UPDATE 2-European government bond yields drop as Brexit deal hopes take a hit

* Euro zone periphery govt bond yields (Updates prices)

LONDON, Dec 7 (Reuters) - Euro zone government bond yields dropped on Monday before this week’s European Central Bank meeting, as hopes for a deal between Britain and the European Union took a blow weeks before the end of the Brexit transition.

Britain and the EU made a last-ditch attempt to bridge differences blocking a trade deal and avoid a disorderly exit in just 24 days.

“There is no clear sign that a deal will be made, and a French veto of any unfavourable deal limits chances,” said Peter Chatwell, head of rates at Mizuho.

Mizuho researchers say sterling looks mispriced as a result and expect downward pressure on British Gilt yields through the week despite rising supply.

While European government bond yields dropped across the board on Monday, British borrowing costs led the move.

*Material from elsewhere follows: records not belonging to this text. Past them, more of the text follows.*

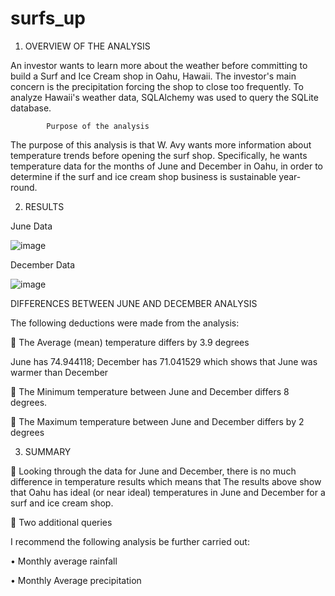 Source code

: # surfs_up

1.	OVERVIEW OF THE ANALYSIS

An investor wants to learn more about the weather before committing to build a Surf and Ice Cream shop in Oahu, Hawaii. The investor's main concern is the precipitation forcing the shop to close too frequently. To analyze Hawaii's weather data, SQLAlchemy was used to query the SQLite database.

            Purpose of the analysis

The purpose of this analysis is that W. Avy wants more information about temperature trends before opening the surf shop. Specifically, he wants temperature data for the months of June and December in Oahu, in order to determine if the surf and ice cream shop business is sustainable year-round.

2.	RESULTS

June Data


![image](https://user-images.githubusercontent.com/104377031/176780692-a17fdbb8-639d-4b4f-b6e5-618b8673bc73.png)


December Data


![image](https://user-images.githubusercontent.com/104377031/176780805-ce431c3d-9dd6-4ea0-b1d7-97bd0f2cae73.png)



DIFFERENCES BETWEEN JUNE AND DECEMBER ANALYSIS

The following deductions were made from the analysis:

	The Average (mean) temperature differs by 3.9 degrees

June has 74.944118; December has 71.041529 which shows that June was warmer than December

	The Minimum temperature between June and December differs 8 degrees.

	The Maximum temperature between June and December differs by 2 degrees

3.	SUMMARY

	Looking through the data for June and December, there is no much difference in temperature results which means that The results above show that Oahu has ideal (or near ideal) temperatures in June and December for a surf and ice cream shop.

	Two additional queries 

I recommend the following analysis be further carried out:

•	Monthly average rainfall 

•	Monthly Average precipitation




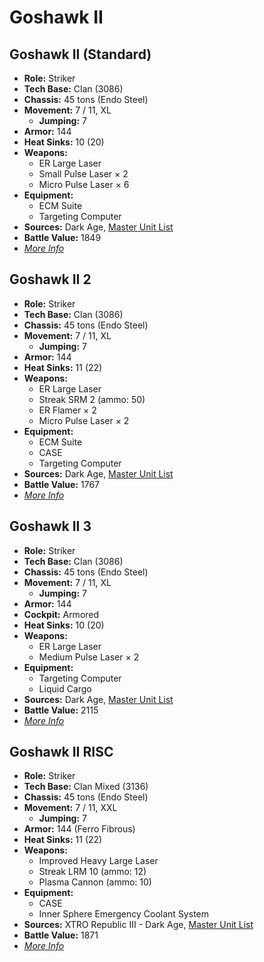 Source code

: # Goshawk II
## Goshawk II (Standard)
- **Role:** Striker
- **Tech Base:** Clan (3086)
- **Chassis:** 45 tons (Endo Steel)
- **Movement:** 7 / 11, XL
  - **Jumping:** 7
- **Armor:** 144
- **Heat Sinks:** 10 (20)
- **Weapons:**
  - ER Large Laser
  - Small Pulse Laser × 2
  - Micro Pulse Laser × 6
- **Equipment:**
  - ECM Suite
  - Targeting Computer
- **Sources:** Dark Age, [Master Unit List](http://masterunitlist.info/Unit/Details/1249/goshawk-ii-standard)
- **Battle Value:** 1849
- [*More Info*](goshawk_ii/goshawk_ii_standard.md)

## Goshawk II 2
- **Role:** Striker
- **Tech Base:** Clan (3086)
- **Chassis:** 45 tons (Endo Steel)
- **Movement:** 7 / 11, XL
  - **Jumping:** 7
- **Armor:** 144
- **Heat Sinks:** 11 (22)
- **Weapons:**
  - ER Large Laser
  - Streak SRM 2 (ammo: 50)
  - ER Flamer × 2
  - Micro Pulse Laser × 2
- **Equipment:**
  - ECM Suite
  - CASE
  - Targeting Computer
- **Sources:** Dark Age, [Master Unit List](http://masterunitlist.info/Unit/Details/1247/goshawk-ii-2)
- **Battle Value:** 1767
- [*More Info*](goshawk_ii/goshawk_ii_2.md)

## Goshawk II 3
- **Role:** Striker
- **Tech Base:** Clan (3086)
- **Chassis:** 45 tons (Endo Steel)
- **Movement:** 7 / 11, XL
  - **Jumping:** 7
- **Armor:** 144
- **Cockpit:** Armored
- **Heat Sinks:** 10 (20)
- **Weapons:**
  - ER Large Laser
  - Medium Pulse Laser × 2
- **Equipment:**
  - Targeting Computer
  - Liquid Cargo
- **Sources:** Dark Age, [Master Unit List](http://masterunitlist.info/Unit/Details/1248/goshawk-ii-3)
- **Battle Value:** 2115
- [*More Info*](goshawk_ii/goshawk_ii_3.md)

## Goshawk II RISC
- **Role:** Striker
- **Tech Base:** Clan Mixed (3136)
- **Chassis:** 45 tons (Endo Steel)
- **Movement:** 7 / 11, XXL
  - **Jumping:** 7
- **Armor:** 144 (Ferro Fibrous)
- **Heat Sinks:** 11 (22)
- **Weapons:**
  - Improved Heavy Large Laser
  - Streak LRM 10 (ammo: 12)
  - Plasma Cannon (ammo: 10)
- **Equipment:**
  - CASE
  - Inner Sphere Emergency Coolant System
- **Sources:** XTRO Republic III - Dark Age, [Master Unit List](http://masterunitlist.info/Unit/Details/7376/goshawk-ii-risc)
- **Battle Value:** 1871
- [*More Info*](goshawk_ii/goshawk_ii_risc.md)

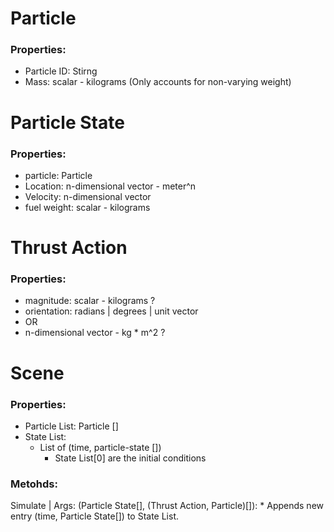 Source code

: # Particle
### Properties: 
* Particle ID: Stirng
* Mass: scalar - kilograms (Only accounts for non-varying weight)

# Particle State
### Properties:
* particle: Particle
* Location: n-dimensional vector - meter^n 
* Velocity: n-dimensional vector 
* fuel weight: scalar - kilograms


# Thrust Action
### Properties:
* magnitude: scalar - kilograms ?
* orientation: radians | degrees | unit vector
* OR
* n-dimensional vector - kg * m^2 ?


# Scene
### Properties:
* Particle List: Particle []
* State List:
  * List of (time, particle-state [])
    * State List[0] are the initial conditions

### Metohds:
Simulate | Args: (Particle State[], (Thrust Action, Particle)[]): 
    * Appends new entry (time, Particle State[]) to State List.

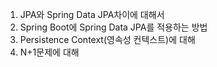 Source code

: 1. JPA와 Spring Data JPA차이에 대해서
2. Spring Boot에 Spring Data JPA를 적용하는 방법
3. Persistence Context(영속성 컨텍스트)에 대해
4. N+1문제에 대해
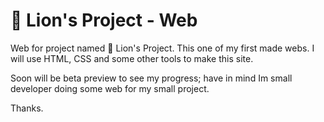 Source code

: # 🦁 Lion's Project - Web

Web for project named 🦁 Lion's Project. This one of my first made webs. I will use HTML, CSS and some other tools to make this site.

Soon will be beta preview to see my progress; have in mind Im small developer doing some web for my small project.

Thanks. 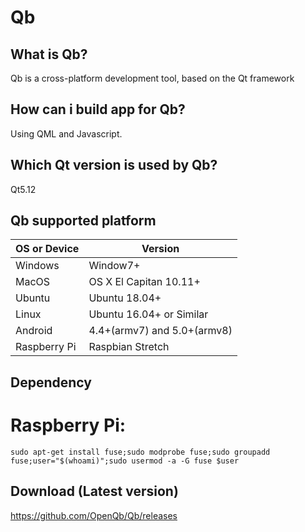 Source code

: # Qb

What is Qb?
--------------------
Qb is a cross-platform development tool, based on the Qt framework


How can i build app for Qb?
---------------------------
Using QML and Javascript.


Which Qt version is used by Qb?
-------------------------------
Qt5.12

Qb supported platform
-------------------------------

| OS or Device  | Version |
| ------------- | ------------- |
| Windows  | Window7+  |
| MacOS | OS X El Capitan 10.11+  |
| Ubuntu  | Ubuntu 18.04+ |
| Linux  | Ubuntu 16.04+ or Similar  |
| Android  | 4.4+(armv7) and 5.0+(armv8)  |
| Raspberry Pi  | Raspbian Stretch  |

Dependency
--------------------------------
# Raspberry Pi:
`sudo apt-get install fuse;sudo modprobe fuse;sudo groupadd fuse;user="$(whoami)";sudo usermod -a -G fuse $user`


Download (Latest version)
-------------------------------------------------------------
https://github.com/OpenQb/Qb/releases

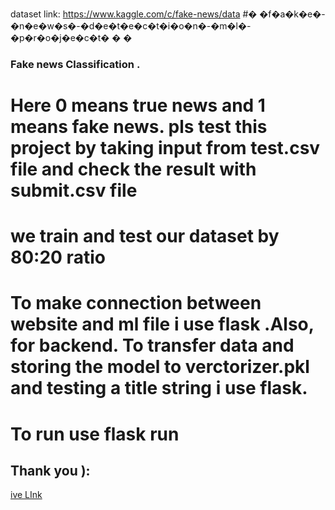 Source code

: dataset link: https://www.kaggle.com/c/fake-news/data
#� �f�a�k�e�-�n�e�w�s�-�d�e�t�e�c�t�i�o�n�-�m�l�-�p�r�o�j�e�c�t�
�
�
### Fake news Classification .
# Here 0 means true news and 1 means fake news. pls test this project by taking input from test.csv file and check the result with submit.csv file
# we train and test our dataset by 80:20 ratio
# To make connection between website and ml file i use flask .Also, for backend. To transfer data and storing the model to verctorizer.pkl and testing a title string i use flask.
# To run use flask run
## Thank you ):
[ive LInk](https://fake-news-classification12.herokuapp.com/)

Short-dated two-year Gilt yields reached a one-month low and the benchmark 10-year Gilt yield fell 7.3 basis points to 0.28%.

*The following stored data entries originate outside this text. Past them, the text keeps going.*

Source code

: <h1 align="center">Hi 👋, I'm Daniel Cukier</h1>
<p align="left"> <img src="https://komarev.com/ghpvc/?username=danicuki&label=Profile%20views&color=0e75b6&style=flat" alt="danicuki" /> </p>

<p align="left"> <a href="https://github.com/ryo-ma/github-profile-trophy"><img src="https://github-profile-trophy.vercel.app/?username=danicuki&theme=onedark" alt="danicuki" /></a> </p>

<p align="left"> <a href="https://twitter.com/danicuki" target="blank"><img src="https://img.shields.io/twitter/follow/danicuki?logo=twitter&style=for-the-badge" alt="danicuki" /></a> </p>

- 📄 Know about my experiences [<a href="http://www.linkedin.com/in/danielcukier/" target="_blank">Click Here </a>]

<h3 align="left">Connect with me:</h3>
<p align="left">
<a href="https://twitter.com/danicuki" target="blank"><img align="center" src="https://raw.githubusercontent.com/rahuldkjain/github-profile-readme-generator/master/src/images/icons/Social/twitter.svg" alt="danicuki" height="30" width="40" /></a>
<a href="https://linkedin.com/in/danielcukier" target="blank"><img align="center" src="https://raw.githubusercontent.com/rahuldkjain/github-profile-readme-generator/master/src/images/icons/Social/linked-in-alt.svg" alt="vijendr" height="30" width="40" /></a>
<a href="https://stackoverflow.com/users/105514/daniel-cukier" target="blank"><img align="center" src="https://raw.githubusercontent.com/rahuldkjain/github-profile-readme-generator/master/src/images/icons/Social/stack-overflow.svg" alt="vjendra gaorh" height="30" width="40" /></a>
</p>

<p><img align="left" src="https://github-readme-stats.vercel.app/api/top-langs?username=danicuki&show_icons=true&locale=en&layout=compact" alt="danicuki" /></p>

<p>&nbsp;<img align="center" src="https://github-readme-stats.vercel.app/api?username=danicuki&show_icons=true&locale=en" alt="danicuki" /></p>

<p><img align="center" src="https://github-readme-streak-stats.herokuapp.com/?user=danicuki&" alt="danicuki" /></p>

The yield on Germany’s benchmark 10-year Bund dropped four bps to -0.58%, a one-week low. Most other euro zone yields were down 2 to 4 bps.

This week’s ECB meeting is also putting downward pressure on yields, with policymakers expected to announce further stimulus to help an economy battered by the pandemic.

“We anticipate an expansion of the ongoing PEPP programme by 300-400 billion euros and an extension of the programme until late 2021,” said Annalisa Piazza, a fixed income analyst at MFS Investment Management. “Generous TLTROs will likely be extended further and some tweaks might be added in order to further incentivise loans from the banking sector.”

The fall in yields comes after a hefty rise in rates late last week that saw 10-year U.S. Treasury yields flirt with the crucial 1% level on optimism over a stimulus package intended to boost the world’s biggest economy.

But a spike in COVID-19 cases over the weekend has dashed some of the optimism, and global markets and oil prices have taken a step back, boosting demand for safe-haven European government debt.